== Exercise instructions ==
Look at the data below and print exactly the lines from its first line through the line with "#### repomix"; the pictures stay out of the copy.

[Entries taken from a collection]
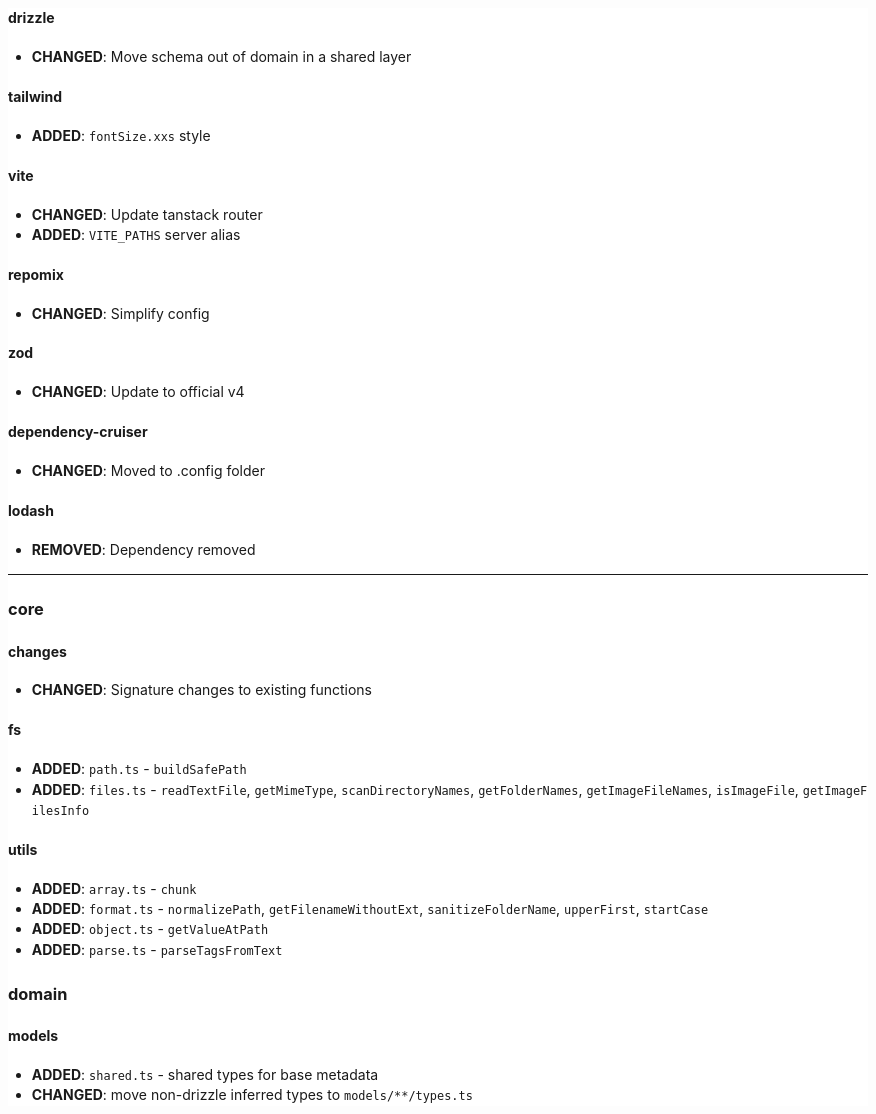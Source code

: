 #### drizzle

- **CHANGED**: Move schema out of domain in a shared layer

#### tailwind

- **ADDED**: `fontSize.xxs` style

#### vite

- **CHANGED**: Update tanstack router
- **ADDED**: `VITE_PATHS` server alias

#### repomix

- **CHANGED**: Simplify config

#### zod

- **CHANGED**: Update to official v4

#### dependency-cruiser

- **CHANGED**: Moved to .config folder

#### lodash

- **REMOVED**: Dependency removed

---

### core

#### changes

- **CHANGED**: Signature changes to existing functions

#### fs

- **ADDED**: `path.ts` - `buildSafePath`
- **ADDED**: `files.ts` - `readTextFile`, `getMimeType`, `scanDirectoryNames`, `getFolderNames`, `getImageFileNames`, `isImageFile`, `getImageFilesInfo`

#### utils

- **ADDED**: `array.ts` - `chunk`
- **ADDED**: `format.ts` - `normalizePath`, `getFilenameWithoutExt`, `sanitizeFolderName`, `upperFirst`, `startCase`
- **ADDED**: `object.ts` - `getValueAtPath`
- **ADDED**: `parse.ts` - `parseTagsFromText`

### domain

#### models

- **ADDED**: `shared.ts` - shared types for base metadata
- **CHANGED**: move non-drizzle inferred types to `models/**/types.ts`
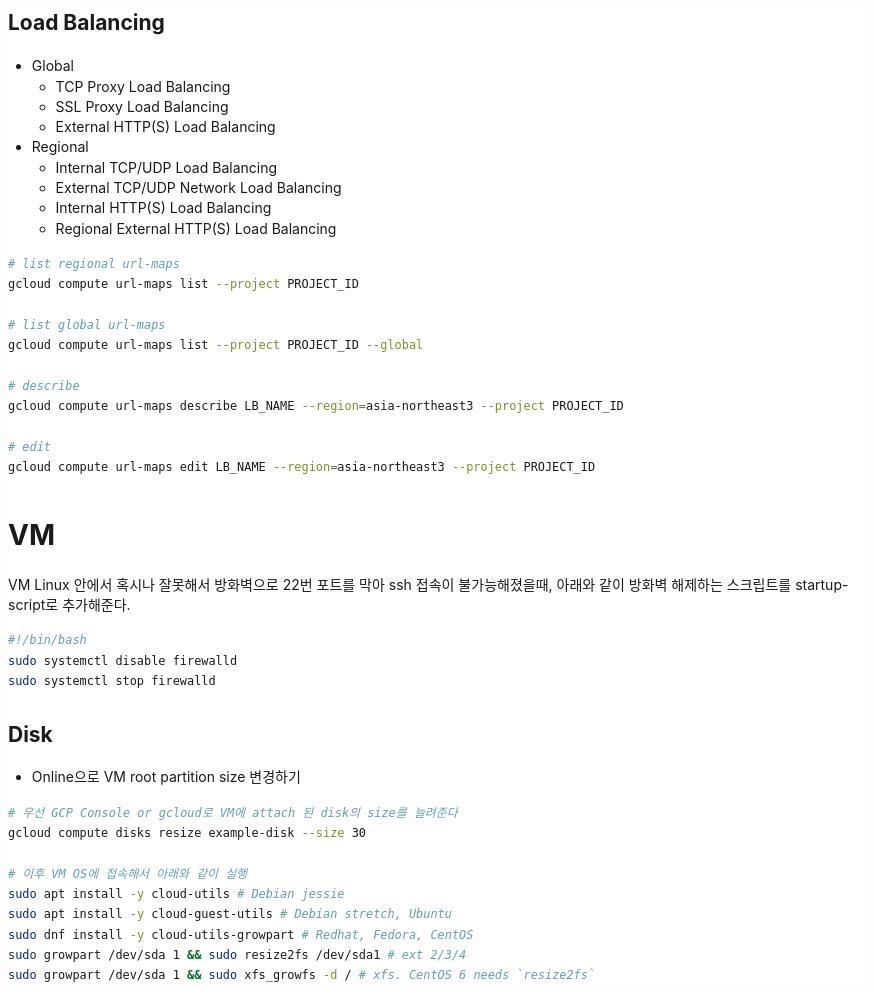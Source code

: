 

## Load Balancing

- Global
    - TCP Proxy Load Balancing
    - SSL Proxy Load Balancing
    - External HTTP(S) Load Balancing
- Regional
    - Internal TCP/UDP Load Balancing
    - External TCP/UDP Network Load Balancing
    - Internal HTTP(S) Load Balancing
    - Regional External HTTP(S) Load Balancing



```sh
# list regional url-maps
gcloud compute url-maps list --project PROJECT_ID

# list global url-maps
gcloud compute url-maps list --project PROJECT_ID --global

# describe
gcloud compute url-maps describe LB_NAME --region=asia-northeast3 --project PROJECT_ID

# edit
gcloud compute url-maps edit LB_NAME --region=asia-northeast3 --project PROJECT_ID
```



# VM

VM Linux 안에서 혹시나 잘못해서 방화벽으로 22번 포트를 막아 ssh 접속이 불가능해졌을때, 아래와 같이 방화벽 해제하는 스크립트를 startup-script로 추가해준다.

```sh
#!/bin/bash
sudo systemctl disable firewalld
sudo systemctl stop firewalld
```

## Disk

- Online으로 VM root partition size 변경하기

```sh
# 우선 GCP Console or gcloud로 VM에 attach 된 disk의 size를 늘려준다
gcloud compute disks resize example-disk --size 30

# 이후 VM OS에 접속해서 아래와 같이 실행
sudo apt install -y cloud-utils # Debian jessie
sudo apt install -y cloud-guest-utils # Debian stretch, Ubuntu
sudo dnf install -y cloud-utils-growpart # Redhat, Fedora, CentOS
sudo growpart /dev/sda 1 && sudo resize2fs /dev/sda1 # ext 2/3/4
sudo growpart /dev/sda 1 && sudo xfs_growfs -d / # xfs. CentOS 6 needs `resize2fs`
```
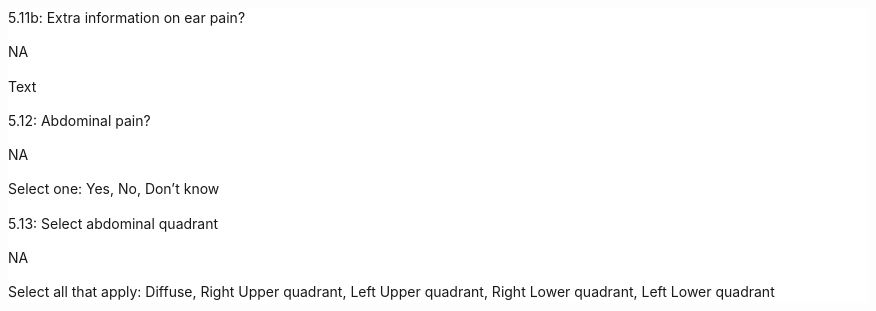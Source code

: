 </tr>

<tr>

<td style="text-align:left;">

5.11b: Extra information on ear pain?

</td>

<td style="text-align:left;">

NA

</td>

<td style="text-align:left;">

Text

</td>

</tr>

<tr>

<td style="text-align:left;">

5.12: Abdominal pain?

</td>

<td style="text-align:left;">

NA

</td>

<td style="text-align:left;">

Select one: Yes, No, Don’t know

</td>

</tr>

<tr>

<td style="text-align:left;">

5.13: Select abdominal quadrant

</td>

<td style="text-align:left;">

NA

</td>

<td style="text-align:left;">

Select all that apply: Diffuse, Right Upper quadrant, Left Upper
quadrant, Right Lower quadrant, Left Lower quadrant
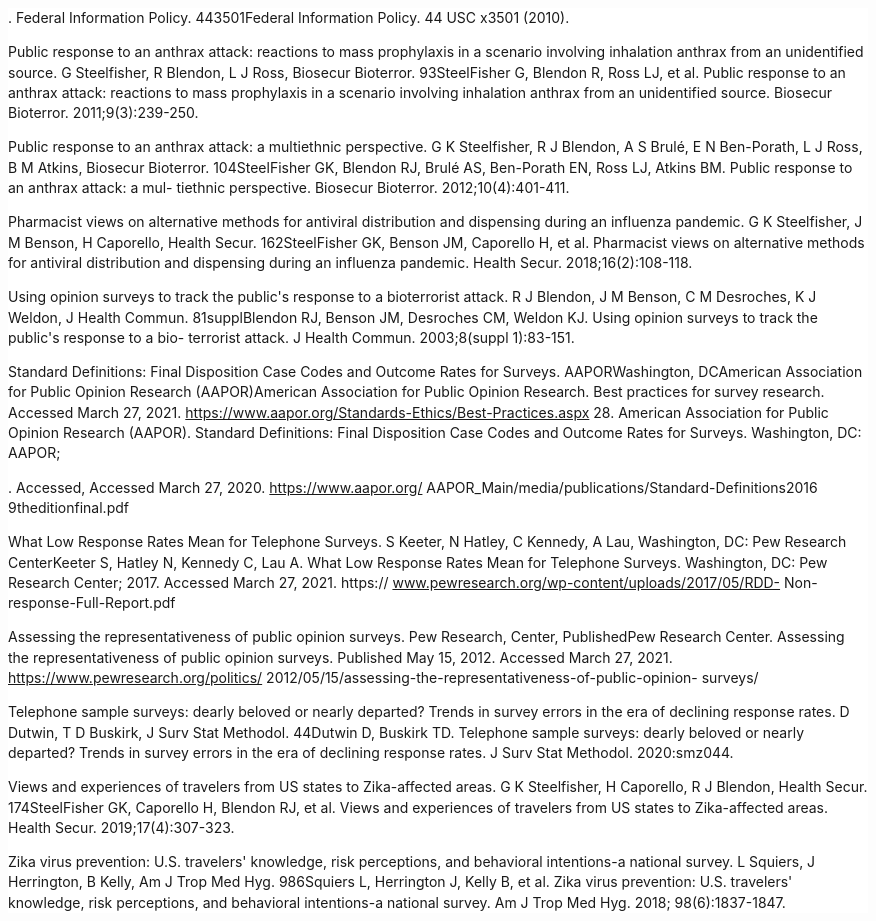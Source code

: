. Federal Information Policy. 443501Federal Information Policy. 44 USC x3501 (2010).

Public response to an anthrax attack: reactions to mass prophylaxis in a scenario involving inhalation anthrax from an unidentified source. G Steelfisher, R Blendon, L J Ross, Biosecur Bioterror. 93SteelFisher G, Blendon R, Ross LJ, et al. Public response to an anthrax attack: reactions to mass prophylaxis in a scenario involving inhalation anthrax from an unidentified source. Biosecur Bioterror. 2011;9(3):239-250.

Public response to an anthrax attack: a multiethnic perspective. G K Steelfisher, R J Blendon, A S Brulé, E N Ben-Porath, L J Ross, B M Atkins, Biosecur Bioterror. 104SteelFisher GK, Blendon RJ, Brulé AS, Ben-Porath EN, Ross LJ, Atkins BM. Public response to an anthrax attack: a mul- tiethnic perspective. Biosecur Bioterror. 2012;10(4):401-411.

Pharmacist views on alternative methods for antiviral distribution and dispensing during an influenza pandemic. G K Steelfisher, J M Benson, H Caporello, Health Secur. 162SteelFisher GK, Benson JM, Caporello H, et al. Pharmacist views on alternative methods for antiviral distribution and dispensing during an influenza pandemic. Health Secur. 2018;16(2):108-118.

Using opinion surveys to track the public's response to a bioterrorist attack. R J Blendon, J M Benson, C M Desroches, K J Weldon, J Health Commun. 81supplBlendon RJ, Benson JM, Desroches CM, Weldon KJ. Using opinion surveys to track the public's response to a bio- terrorist attack. J Health Commun. 2003;8(suppl 1):83-151.

Standard Definitions: Final Disposition Case Codes and Outcome Rates for Surveys. AAPORWashington, DCAmerican Association for Public Opinion Research (AAPOR)American Association for Public Opinion Research. Best practices for survey research. Accessed March 27, 2021. https://www.aapor.org/Standards-Ethics/Best-Practices.aspx 28. American Association for Public Opinion Research (AAPOR). Standard Definitions: Final Disposition Case Codes and Outcome Rates for Surveys. Washington, DC: AAPOR;

. Accessed, Accessed March 27, 2020. https://www.aapor.org/ AAPOR_Main/media/publications/Standard-Definitions2016 9theditionfinal.pdf

What Low Response Rates Mean for Telephone Surveys. S Keeter, N Hatley, C Kennedy, A Lau, Washington, DC: Pew Research CenterKeeter S, Hatley N, Kennedy C, Lau A. What Low Response Rates Mean for Telephone Surveys. Washington, DC: Pew Research Center; 2017. Accessed March 27, 2021. https:// www.pewresearch.org/wp-content/uploads/2017/05/RDD- Non-response-Full-Report.pdf

Assessing the representativeness of public opinion surveys. Pew Research, Center, PublishedPew Research Center. Assessing the representativeness of public opinion surveys. Published May 15, 2012. Accessed March 27, 2021. https://www.pewresearch.org/politics/ 2012/05/15/assessing-the-representativeness-of-public-opinion- surveys/

Telephone sample surveys: dearly beloved or nearly departed? Trends in survey errors in the era of declining response rates. D Dutwin, T D Buskirk, J Surv Stat Methodol. 44Dutwin D, Buskirk TD. Telephone sample surveys: dearly beloved or nearly departed? Trends in survey errors in the era of declining response rates. J Surv Stat Methodol. 2020:smz044.

Views and experiences of travelers from US states to Zika-affected areas. G K Steelfisher, H Caporello, R J Blendon, Health Secur. 174SteelFisher GK, Caporello H, Blendon RJ, et al. Views and experiences of travelers from US states to Zika-affected areas. Health Secur. 2019;17(4):307-323.

Zika virus prevention: U.S. travelers' knowledge, risk perceptions, and behavioral intentions-a national survey. L Squiers, J Herrington, B Kelly, Am J Trop Med Hyg. 986Squiers L, Herrington J, Kelly B, et al. Zika virus prevention: U.S. travelers' knowledge, risk perceptions, and behavioral intentions-a national survey. Am J Trop Med Hyg. 2018; 98(6):1837-1847.
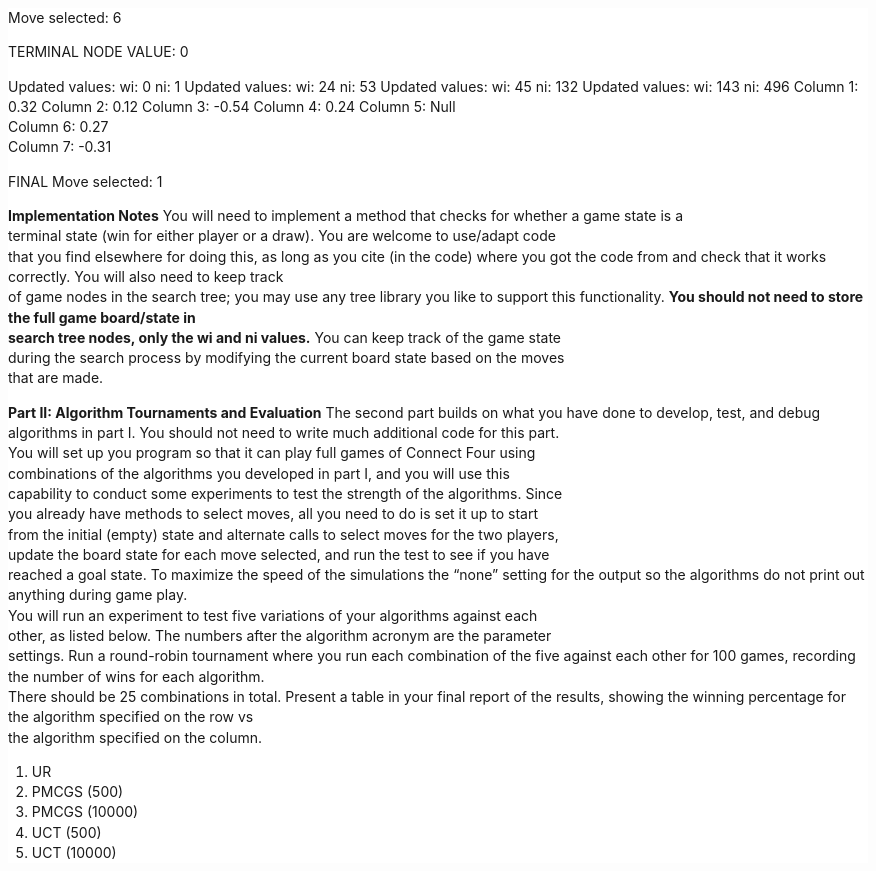 Move	selected:	6

TERMINAL	NODE	VALUE:	0

Updated	values:
wi:	0
ni:	1
Updated	values:
wi:	24
ni:	53
Updated	values:
wi:	45
ni:	132
Updated	values:
wi:	143
ni:	496
Column	1:	0.32
Column	2:	0.12
Column	3:	-0.54
Column	4:	0.24
Column	5:	Null	
Column	6:	0.27	
Column	7:	-0.31

FINAL	Move	selected:	1

**Implementation	Notes**
You	will	need	to	implement	a	method	that	checks	for	whether	a	game	state	is	a	
terminal	state	(win	for	either	player	or	a	draw).	You	are	welcome	to	use/adapt	code	
that	you	find	elsewhere	for	doing	this,	as	long	as	you	cite	(in	the	code)	where	you	
got	the	code	from	and	check	that	it	works	correctly.	You	will	also	need	to	keep	track	
of	game	nodes	in	the	search	tree;	you	may	use	any	tree	library	you	like	to	support	
this	functionality.	**You	should	not	need	to	store	the	full	game	board/state	in	
search	tree nodes,	only	the	wi	and	ni	values.** You	can	keep	track	of	the	game	state	
during	the	search	process	by	modifying	the	current	board	state	based	on	the	moves	
that	are	made.

**Part	II:	Algorithm	Tournaments	and	Evaluation**
The	second	part	builds	on	what	you	have	done	to	develop,	test,	and	debug	
algorithms	in	part	I.	You	should	not	need	to	write	much	additional	code	for	this	part.	
You	will	set	up	you	program	so	that	it	can	play	full	games	of	Connect	Four	using	
combinations	of	the	algorithms	you	developed	in	part	I,	and	you	will	use	this	
capability	to	conduct some	experiments	to	test	the	strength	of	the	algorithms.	Since	
you	already	have	methods	to	select	moves,	all	you	need	to	do	is	set	it	up	to	start	
from	the	initial	(empty)	state	and	alternate	calls	to	select	moves	for	the	two	players,	
update	the	board	state	for	each	move	selected,	and	run	the	test	to	see	if	you	have	
reached	a	goal	state.	To	maximize	the	speed	of	the	simulations the	“none”	setting	for	
the	output	so	the	algorithms	do	not	print	out	anything	during	game	play.	
You will	run	an	experiment	to	test	five variations of	your	algorithms	against	each	
other, as listed below.	The	numbers	after	the	algorithm	acronym	are	the	parameter	
settings.	Run a	round-robin	tournament	where	you	run	each	combination	of	the	five
against	each	other	for	100	games,	recording	the	number	of	wins	for	each	algorithm.	
There	should	be	25 combinations	in	total.	Present	a	table	in	your	final	report	of	the	
results,	showing	the	winning	percentage	for	the	algorithm	specified	on	the	row	vs	
the	algorithm	specified	on	the	column.
1)	UR
2)	PMCGS	(500)
3)	PMCGS	(10000)		
4)	UCT	(500)	
5)	UCT	(10000)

== Response to the exercise ==
Source code

: #### drizzle

- **CHANGED**: Move schema out of domain in a shared layer

#### tailwind

- **ADDED**: `fontSize.xxs` style

#### vite

- **CHANGED**: Update tanstack router
- **ADDED**: `VITE_PATHS` server alias

#### repomix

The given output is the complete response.